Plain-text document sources
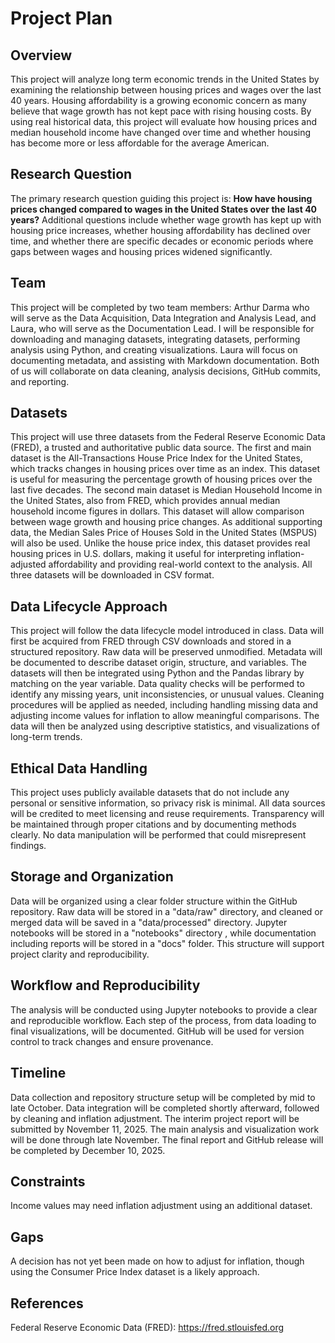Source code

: # Project Plan

## Overview
This project will analyze long term economic trends in the United States by 
examining the relationship between housing prices and wages over the last 40 years. 
Housing affordability is a growing economic concern as many believe that wage growth 
has not kept pace with rising housing costs. By using real historical data, this project will 
evaluate how housing prices and median household income have changed over time and whether 
housing has become more or less affordable for the average American. 

## Research Question
The primary research question guiding this project is: 
**How have housing prices changed compared to wages in the United States over the last 40 years?** 
Additional questions include whether wage growth has kept up with housing price increases, 
whether housing affordability has declined over time, and whether there are specific decades 
or economic periods where gaps between wages and housing prices widened significantly.

## Team
This project will be completed by two team members: Arthur Darma who will serve as the 
Data Acquisition, Data Integration and Analysis Lead, and Laura, who will serve as the 
Documentation Lead. I will be responsible for downloading and managing datasets, 
integrating datasets, performing analysis using Python, and creating visualizations. 
Laura will focus on documenting metadata, and assisting with Markdown documentation. 
Both of us will collaborate on data cleaning, analysis decisions, GitHub commits, and 
reporting.

## Datasets
This project will use three datasets from the Federal Reserve Economic Data (FRED), 
a trusted and authoritative public data source. The first and main dataset is the 
All-Transactions House Price Index for the United States, which tracks 
changes in housing prices over time as an index. This dataset is useful for measuring 
the percentage growth of housing prices over the last five decades. 
The second main dataset is Median Household Income in the United States, 
also from FRED, which provides annual median household income figures in dollars. 
This dataset will allow comparison between wage growth and housing price changes. 
As additional supporting data, the Median Sales Price of Houses Sold in the United States 
(MSPUS) will also be used. Unlike the house price index, this dataset provides real housing 
prices in U.S. dollars, making it useful for interpreting inflation-adjusted affordability 
and providing real-world context to the analysis. All three datasets will be downloaded in 
CSV format.

## Data Lifecycle Approach
This project will follow the data lifecycle model introduced in class. 
Data will first be acquired from FRED through CSV downloads and stored in a 
structured repository. Raw data will be preserved unmodified. Metadata will be documented 
to describe dataset origin, structure, and variables. The datasets will then be integrated 
using Python and the Pandas library by matching on the year variable. Data quality checks 
will be performed to identify any missing years, unit inconsistencies, or unusual values. 
Cleaning procedures will be applied as needed, including handling missing data and adjusting 
income values for inflation to allow meaningful comparisons. The data will then be analyzed 
using descriptive statistics, and visualizations of long-term trends.

## Ethical Data Handling
This project uses publicly available datasets that do not include any personal or 
sensitive information, so privacy risk is minimal. All data sources will be credited to 
meet licensing and reuse requirements. Transparency will be maintained through proper 
citations and by documenting methods clearly. No data manipulation will be performed that 
could misrepresent findings.

## Storage and Organization
Data will be organized using a clear folder structure within the GitHub repository. 
Raw data will be stored in a "data/raw" directory, and cleaned or merged data will be saved 
in a "data/processed" directory. Jupyter notebooks will be stored in a "notebooks" directory
, while documentation including reports will be stored in a "docs" folder. 
This structure will support project clarity and reproducibility.


## Workflow and Reproducibility
The analysis will be conducted using Jupyter notebooks to provide a clear 
and reproducible workflow. Each step of the process, from data loading to final 
visualizations, will be documented. GitHub will be used for version control to track 
changes and ensure provenance. 

## Timeline
Data collection and repository structure setup will be completed by mid to late October. 
Data integration will be completed shortly afterward, followed by cleaning and inflation 
adjustment. The interim project report will be submitted by November 11, 2025. 
The main analysis and visualization work will be done through late November. The final 
report and GitHub release will be completed by December 10, 2025.

## Constraints
Income values may need inflation adjustment using an additional dataset.

## Gaps
A decision has not yet been made on how to adjust for inflation, though using the 
Consumer Price Index dataset is a likely approach. 

## References
Federal Reserve Economic Data (FRED): https://fred.stlouisfed.org  


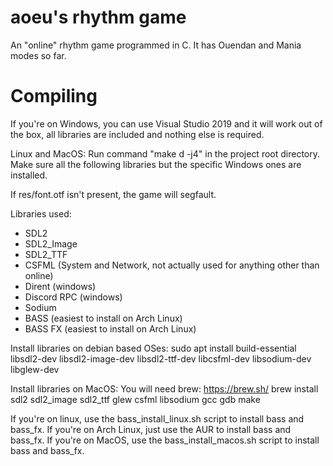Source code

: # aoeu's rhythm game

An "online" rhythm game programmed in C.
It has Ouendan and Mania modes so far.

# Compiling
If you're on Windows, you can use Visual Studio 2019 and it will work out of the box, all libraries are included and nothing else is required.

Linux and MacOS:
Run command "make d -j4" in the project root directory.
Make sure all the following libraries but the specific Windows ones are installed.

If res/font.otf isn't present, the game will segfault.

Libraries used:
 - SDL2
 - SDL2_Image
 - SDL2_TTF
 - CSFML (System and Network, not actually used for anything other than online)
 - Dirent (windows)
 - Discord RPC (windows)
 - Sodium
 - BASS (easiest to install on Arch Linux)
 - BASS FX (easiest to install on Arch Linux)

Install libraries on debian based OSes:
sudo apt install build-essential libsdl2-dev libsdl2-image-dev libsdl2-ttf-dev libcsfml-dev libsodium-dev libglew-dev

Install libraries on MacOS:
You will need brew: https://brew.sh/
brew install sdl2 sdl2_image sdl2_ttf glew csfml libsodium gcc gdb make

If you're on linux, use the bass_install_linux.sh script to install bass and bass_fx.
If you're on Arch Linux, just use the AUR to install bass and bass_fx.
If you're on MacOS, use the bass_install_macos.sh script to install bass and bass_fx.
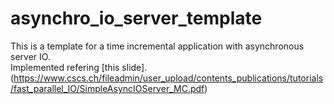 # asynchro_io_server_template

This is a template for a time incremental application with asynchronous server IO.  
Implemented refering [this slide].(https://www.cscs.ch/fileadmin/user_upload/contents_publications/tutorials/fast_parallel_IO/SimpleAsyncIOServer_MC.pdf)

> _Exercise instructions_
Return exactly, and only, the lines above starting at the line that contains "This project will be" and ending at the line that contains "Documentation Lead. I".

> _Solved problem_
This project will be completed by two team members: Arthur Darma who will serve as the 
Data Acquisition, Data Integration and Analysis Lead, and Laura, who will serve as the 
Documentation Lead. I will be responsible for downloading and managing datasets, 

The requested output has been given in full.